1. a synthetic method for garlicin analog derivative, described garlicin analog derivative has following general structure:

it is characterized in that, described synthetic method comprise the steps: with for raw material, proline(Pro) is catalyzer, under oxygenant effect, in solvent with hydroperoxidation; Wherein: R ¹with R ²difference, described R ¹for methyl, R ²for ethyl or allyl group;

Described with the mol ratio of hydrogen peroxide be 1:1～1:5;

Described oxygenant and the mol ratio of hydrogen peroxide are 0.1:1～0.8:1;

Described temperature of reaction is 0～60 ℃;

Described solvent is water, ethyl acetate, tetrahydrofuran (THF), methyltetrahydrofuran, t-butyl methyl ether, acetonitrile, methylene dichloride or 1,2-ethylene dichloride;

Described oxygenant is the vitriol oil, concentrated nitric acid, chlorine, clorox, peroxy tert-butyl alcohol or metachloroperbenzoic acid.

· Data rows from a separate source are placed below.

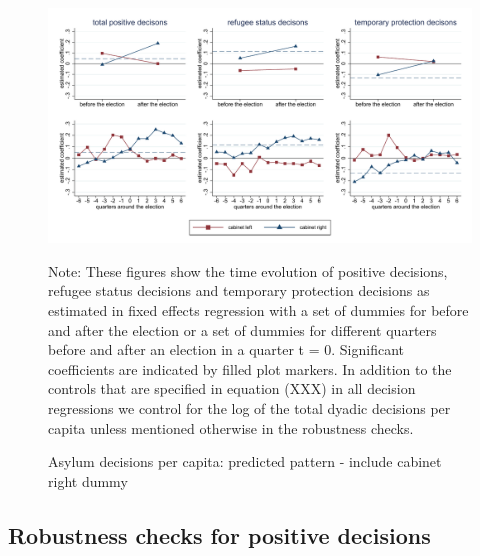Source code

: \documentclass[11pt,a4paper]{scrartcl}
\begin{document}



\clearpage
\FloatBarrier
\begin{figure}[!ht]
	
	\caption{Asylum decisions per capita: predicted pattern - include cabinet right dummy}
	\centering
	\begin{minipage}{0.9\textwidth} 
		\includegraphics[width=\linewidth]{../results/decisions/dec_graphs_cabinet_right.pdf}
		{\scriptsize Note: These figures show the time evolution of positive decisions, refugee status decisions and temporary protection decisions as estimated in fixed effects regression with a set of dummies for before and after the election or a set of dummies for different quarters before and after an election in a quarter t = 0. Significant coefficients are indicated by filled plot markers. In addition to the controls that are specified in equation (XXX) in all decision regressions we control for the log of the total dyadic decisions per capita unless mentioned otherwise in the robustness checks.\par}
	\end{minipage}
\end{figure}





\clearpage
\FloatBarrier
\subsection{Robustness checks for positive decisions}


\end{document}
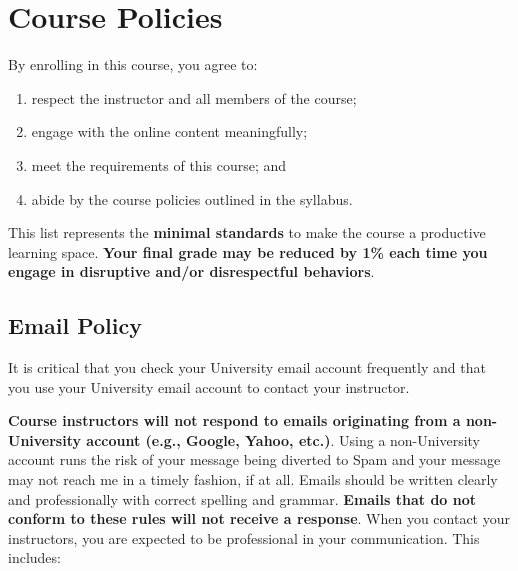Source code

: \documentclass[
  letterpaper,
]{article}
\providecommand{\tightlist}{%
  \setlength{\itemsep}{0pt}\setlength{\parskip}{0pt}}\usepackage{longtable,booktabs,array}
\begin{document}
\section{Course Policies}\label{sec-policies}

By enrolling in this course, you agree to:

\begin{enumerate}
\def\labelenumi{\arabic{enumi}.}
\tightlist
\item
  respect the instructor and all members of the course;
\item
  engage with the online content meaningfully;
\item
  meet the requirements of this course; and
\item
  abide by the course policies outlined in the syllabus.
\end{enumerate}

This list represents the \textbf{minimal standards} to make the course a
productive learning space. \textbf{Your final grade may be reduced by
1\% each time you engage in disruptive and/or disrespectful behaviors}.

\subsection{Email Policy}\label{email-policy}

\begin{tcolorbox}[enhanced jigsaw, breakable, coltitle=black, opacityback=0, rightrule=.15mm, colframe=quarto-callout-note-color-frame, bottomtitle=1mm, opacitybacktitle=0.6, bottomrule=.15mm, left=2mm, toptitle=1mm, titlerule=0mm, title=\textcolor{quarto-callout-note-color}{\faInfo}\hspace{0.5em}{Note}, colback=white, arc=.35mm, toprule=.15mm, leftrule=.75mm, colbacktitle=quarto-callout-note-color!10!white]

It is critical that you check your University email account frequently
and that you use your University email account to contact your
instructor.

\end{tcolorbox}

\textbf{Course instructors will not respond to emails originating from a
non-University account (e.g., Google, Yahoo, etc.)}. Using a
non-University account runs the risk of your message being diverted to
Spam and your message may not reach me in a timely fashion, if at all.
Emails should be written clearly and professionally with correct
spelling and grammar. \textbf{Emails that do not conform to these rules
will not receive a response}. When you contact your instructors, you are
expected to be professional in your communication. This includes:
\end{document}
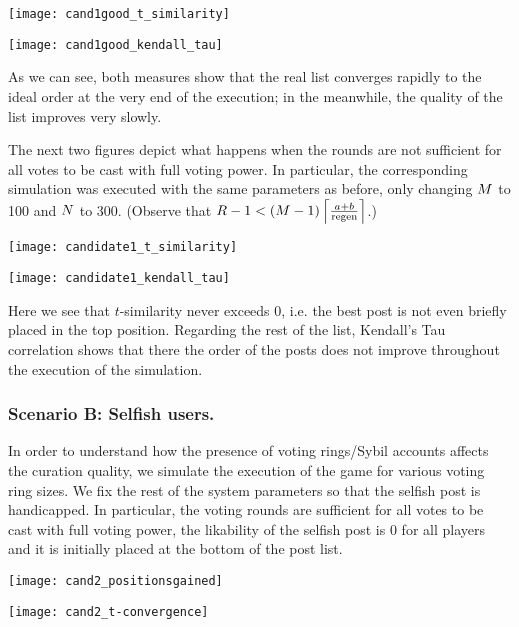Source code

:       \texttt{[image: cand1good\_t\_similarity]}

      \texttt{[image: cand1good\_kendall\_tau]}

      As we can see, both measures show that the real list converges rapidly to
      the ideal order at the very end of the execution; in the meanwhile, the
      quality of the list improves very slowly.

      The next two figures depict what happens when the rounds are not
      sufficient for all votes to be cast with full voting power. In particular,
      the corresponding simulation was executed with the same parameters as
      before, only changing $\postlen$ to 100 and $\playerlen$ to 300. (Observe
      that $\rounds - 1 < \left(\postlen - 1\right)\ceil*{\frac{a +
      b}{\regen}}$.)

      \texttt{[image: candidate1\_t\_similarity]}

      \texttt{[image: candidate1\_kendall\_tau]}

      Here we see that $t$-similarity never exceeds 0, i.e. the best post is not
      even briefly placed in the top position. Regarding the rest of the list,
      Kendall's Tau correlation shows that there the order of the posts does not
      improve throughout the execution of the simulation.


    \subsubsection{Scenario B: Selfish users.}
      In order to understand how the presence of voting rings/Sybil accounts
      affects the curation quality, we simulate the execution of the game for
      various voting ring sizes. We fix the rest of the system parameters so
      that the selfish post is handicapped. In particular, the voting rounds are
      sufficient for all votes to be cast with full voting power, the likability
      of the selfish post is 0 for all players and it is initially placed at the
      bottom of the post list.

      \texttt{[image: cand2\_positionsgained]}

      \texttt{[image: cand2\_t-convergence]}
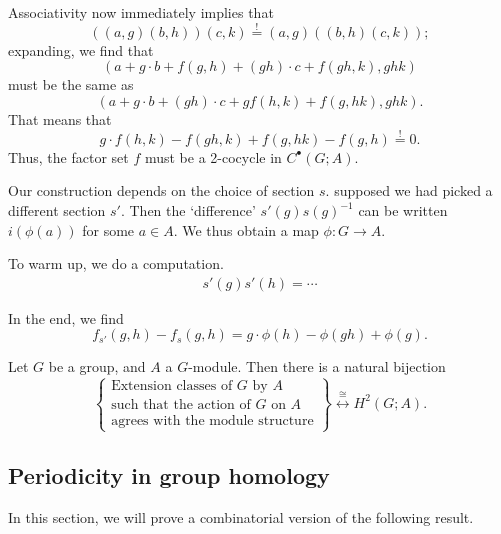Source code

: \documentclass[main.tex]{subfiles}
\begin{document}
Associativity now immediately implies that
\begin{equation*}
  ((a, g)(b, h))(c, k) \overset{!}{=} (a, g)((b, h)(c, k));
\end{equation*}
expanding, we find that
\begin{equation*}
  (a + g\cdot b + f(g, h) + (gh)\cdot c + f(gh, k), ghk)
\end{equation*}
must be the same as
\begin{equation*}
  (a + g\cdot b + (gh)\cdot c + g f(h, k) + f(g, hk), ghk).
\end{equation*}
That means that
\begin{equation*}
  g\cdot f(h, k) - f(gh, k) + f(g, hk) - f(g, h) \overset{!}{=} 0.
\end{equation*}
Thus, the factor set $f$ must be a 2-cocycle in $C^{\bullet}(G; A)$.

Our construction depends on the choice of section $s$. supposed we had picked a different section $s'$. Then the `difference' $s'(g)s(g)^{-1}$ can be written $i(\phi(a))$ for some $a \in A$. We thus obtain a map $\phi\colon G \to A$.

To warm up, we do a computation.
\begin{align*}
  s'(g)s'(h) = \cdots
\end{align*}

In the end, we find
\begin{equation*}
  f_{s'}(g, h) - f_{s}(g, h) = g\cdot \phi(h) - \phi(gh) + \phi(g).
\end{equation*}

\begin{theorem}
  Let $G$ be a group, and $A$ a $G$-module. Then there is a natural bijection
  \begin{equation*}
    \left\{ 
      \substack{\text{Extension classes of $G$ by $A$} \\ \text{such that the action of $G$ on $A$} \\ \text{agrees with the module structure}}
    \right\}
    \overset{\cong}{\longleftrightarrow}
    H^{2}(G; A).
  \end{equation*}
\end{theorem}

\subsection{Periodicity in group homology}
\label{ssc:periodicity_in_group_homology}

In this section, we will prove a combinatorial version of the following result.
\end{document}
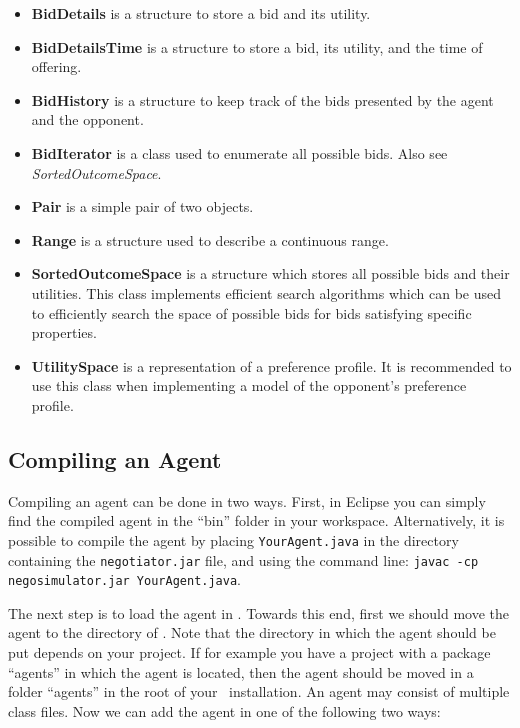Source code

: \documentclass[]{article}
\begin{document}
\begin{itemize}

\item \textbf{BidDetails} is a structure to store a bid and its utility.
\item \textbf{BidDetailsTime} is a structure to store a bid, its utility, and the time of offering.
\item \textbf{BidHistory} is a structure to keep track of the bids presented by the agent and the opponent.
\item \textbf{BidIterator} is a class used to enumerate all possible bids. Also see \textit{SortedOutcomeSpace}.
\item \textbf{Pair} is a simple pair of two objects.
\item \textbf{Range} is a structure used to describe a continuous range.
\item \textbf{SortedOutcomeSpace} is a structure which stores all possible bids and their utilities. This class implements efficient search algorithms which can be used to efficiently search the space of possible bids for bids satisfying specific properties.
\item \textbf{UtilitySpace} is a representation of a preference profile. It is recommended to use this class when implementing a model of the opponent's preference profile.
\end{itemize}

\subsection{Compiling an Agent}
Compiling an agent can be done in two ways. First, in Eclipse you can simply find the compiled agent in the ``bin'' folder in your workspace. Alternatively, it is possible to compile the agent by placing \texttt{YourAgent.java} in the directory containing the \texttt{negotiator.jar} file, and using the command line: \texttt{javac -cp negosimulator.jar YourAgent.java}.

The next step is to load the agent in \Genius. Towards this end, first we should move the agent to the directory of \Genius. Note that the directory in which the agent should be put depends on your project. If for example you have a project with a package ``agents'' in which the agent is located, then the agent should be moved in a folder ``agents'' in the root of your \Genius~installation. An agent may consist of multiple class files. Now we can add the agent in one of the following two ways:
\end{document}
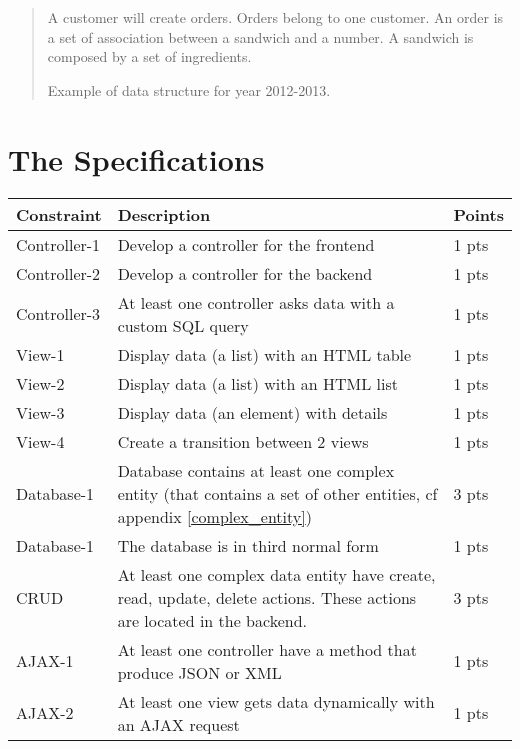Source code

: \documentclass{article}         %
\newcounter{notetab}
\newcommand{\zero}{\setcounter{notetab}{0}}
\newcommand{\ntm}{\footnotemark\addtocounter{notetab}{1}}
\begin{document}
\begin{quotation}
A customer will create orders. Orders belong to one customer. An order is a set of association between a sandwich and a number. A sandwich is composed by a set of ingredients. \par
\raggedleft Example of data structure for year 2012-2013.
\end{quotation}



\section{The Specifications}
\label{specs}

\zero
\begin{tabular}{|p{2cm}|p{10cm}|p{1cm}|}
  \hline
  Constraint & Description & Points \\

  \hline
  Controller-1 & Develop a controller for the frontend & 1 pts \\
  Controller-2 & Develop a controller for the backend & 1 pts \\
  Controller-3 & At least one controller asks data with a custom SQL query & 1 pts \\

  \hline
  View-1 & Display data (a list) with an HTML table & 1 pts \\
  View-2 & Display data (a list) with an HTML list & 1 pts \\
  View-3 & Display data (an element) with details & 1 pts \\
  View-4 & Create a transition between 2 views & 1 pts \\

  \hline
  Database-1 & Database contains at least one complex entity (that contains a set of other entities, cf appendix \ref{complex_entity}) & 3 pts \\
  Database-1 & The database is in third normal form \ntm & 1 pts \\

  \hline
  CRUD & At least one complex data entity have create, read, update, delete actions. These actions are located in the backend. & 3 pts \\

  \hline
  AJAX-1 & At least one controller have a method that produce JSON or XML & 1 pts \\
  AJAX-2 & At least one view gets data dynamically with an AJAX request & 1 pts \\


\end{tabular}
\end{document}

2. the synthetic method of garlicin analog derivative according to claim 1, is characterized in that: described with the mol ratio of hydrogen peroxide be 1:1～1:3.

3. the synthetic method of garlicin analog derivative according to claim 1, is characterized in that: described temperature of reaction is 0～40 ℃.

4. the synthetic method of garlicin analog derivative according to claim 1, is characterized in that: described solvent is water, t-butyl methyl ether, acetonitrile or 1,2-ethylene dichloride.

5. the synthetic method of garlicin analog derivative according to claim 1, is characterized in that: described oxygenant is concentrated nitric acid, chlorine, peroxy tert-butyl alcohol or metachloroperbenzoic acid.

6. the synthetic method of garlicin analog derivative according to claim 1, is characterized in that: described oxygenant and the mol ratio of hydrogen peroxide are 0.2:1～0.5:1.